Selain itu Brigadir Jenderal TNI Dwi Jati Utomo, S.IP., M.Tr. (Han) menyampaikan, dengan berkembangnya zaman yang modern akan direncanakan pergantian Alutsista yang lama yaitu Meriam 76 MM/Gunung dengan yang baru Meriam 105/LG1 buatan Meksiko dengan jarak capai sekitar 10 Km, yang nantinya untuk memback up satuan Batalyon Para Raider.

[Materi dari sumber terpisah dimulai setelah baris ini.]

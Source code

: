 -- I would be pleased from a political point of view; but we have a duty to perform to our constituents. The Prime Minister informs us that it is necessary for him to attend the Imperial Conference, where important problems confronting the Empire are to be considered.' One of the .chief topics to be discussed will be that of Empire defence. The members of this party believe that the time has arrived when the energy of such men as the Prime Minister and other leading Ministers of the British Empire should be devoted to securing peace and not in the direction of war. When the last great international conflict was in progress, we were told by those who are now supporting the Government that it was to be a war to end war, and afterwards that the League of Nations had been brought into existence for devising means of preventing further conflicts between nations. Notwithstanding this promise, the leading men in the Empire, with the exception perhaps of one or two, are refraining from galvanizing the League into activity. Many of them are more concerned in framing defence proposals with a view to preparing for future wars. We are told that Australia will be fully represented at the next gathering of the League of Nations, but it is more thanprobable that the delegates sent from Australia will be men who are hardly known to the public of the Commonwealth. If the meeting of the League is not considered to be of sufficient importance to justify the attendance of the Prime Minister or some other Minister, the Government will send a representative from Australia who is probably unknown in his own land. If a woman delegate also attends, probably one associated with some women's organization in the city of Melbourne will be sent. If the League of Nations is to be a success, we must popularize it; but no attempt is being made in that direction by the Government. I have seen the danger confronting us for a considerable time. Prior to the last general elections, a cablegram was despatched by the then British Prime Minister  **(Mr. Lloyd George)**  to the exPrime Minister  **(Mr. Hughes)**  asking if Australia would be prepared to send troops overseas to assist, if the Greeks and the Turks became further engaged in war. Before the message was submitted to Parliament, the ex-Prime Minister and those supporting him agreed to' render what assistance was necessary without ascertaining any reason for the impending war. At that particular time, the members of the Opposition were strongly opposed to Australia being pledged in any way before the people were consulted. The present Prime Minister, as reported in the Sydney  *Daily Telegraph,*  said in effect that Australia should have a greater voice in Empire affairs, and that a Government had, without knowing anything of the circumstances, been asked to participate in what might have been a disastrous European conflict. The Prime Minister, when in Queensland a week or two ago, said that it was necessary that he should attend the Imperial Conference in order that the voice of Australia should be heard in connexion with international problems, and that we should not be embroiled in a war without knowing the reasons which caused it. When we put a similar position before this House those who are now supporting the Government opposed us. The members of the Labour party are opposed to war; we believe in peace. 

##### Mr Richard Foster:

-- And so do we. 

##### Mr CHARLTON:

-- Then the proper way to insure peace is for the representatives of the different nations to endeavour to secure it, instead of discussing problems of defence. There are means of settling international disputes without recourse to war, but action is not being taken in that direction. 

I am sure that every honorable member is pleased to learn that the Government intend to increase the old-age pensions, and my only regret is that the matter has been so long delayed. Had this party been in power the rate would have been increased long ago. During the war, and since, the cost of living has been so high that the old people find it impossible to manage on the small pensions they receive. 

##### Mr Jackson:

Danpussenarmed mengungkapkan, mengingat persenjataan Armed semakin canggih dan modern, maka perlu diadakan revisi pembinaan fungsi Armed ke depannya dengan cara meningkatkan ilmu pengetahuan, meningkatkan kualitas SDM dan tetap memiliki ketangguhan diri.

Usai memberikan pengarahan, Danpussenarmed beserta rombongan berkesempatan meninjau pangkalan dan Alutsista yaitu Meriam 76/Gunung buatan Yugoslavia serta peninjauan lahan “Ketahanan Pangan” tanaman Edamame (Kedelai Jepang) satuan Yonarmed 11 Kostrad di Dsn. Sanggrahan Ds. Kebonagung Kec. Bandongan Kab. Magelang, Jawa Tengah. (Penkostrad)

Bagikan Artikel :

  8 Responses to “Yonarmed 11 Kostrad Akan Gunakan Meriam 105/LG1”

  1. Meriam 105/LG1 buatan Meksiko?

    que senor?

  2. 105/LG1 MK II sdh ada di Marinir, apakah artikel diatas utk 105/LG 1 MK III buatan Perancis ya … mungkin salah ketik atau dikirim via Meksiko neh ?

  3. Klu RI sdh menguasai ilmu metalurgi berbagai jenis logam untuk aplikasi militer termasuk umtuk turet/barel meriam ngapai beli lg lbh baik buat sendiri, bgt jg metalurgi untuk material permesinan agar bs benar2 menuju kemandirian.he3.ngimpi.com

  4. Meriam 105 mm/LG1 bkn buatan meksiko min tp buatan prancis,di ralat min

  5. Xixixixi

    Mexico ?

    Bukannya Perancis ya ?

    LG1 Nex itu khan buatan Nexter, pabrik pembuat berjenis2 meriam yang berkantor pusat di Perancis.

    Tetapi Nexter juga punya cabang di Mexico tepatnya di kota Puebla.

    Jadi apakah line produksi meriam tarik 105 mm LG1 Nex ini ada di Mexico ? bisa jadi.

    Menurut berita tahun lalu, bahwa di tahun ini (2018) akan ada pembelian 3 batalyon meriam 105 mm di mana 1 batalyon untuk AL (marinir) dan 2 batalyon untuk AD.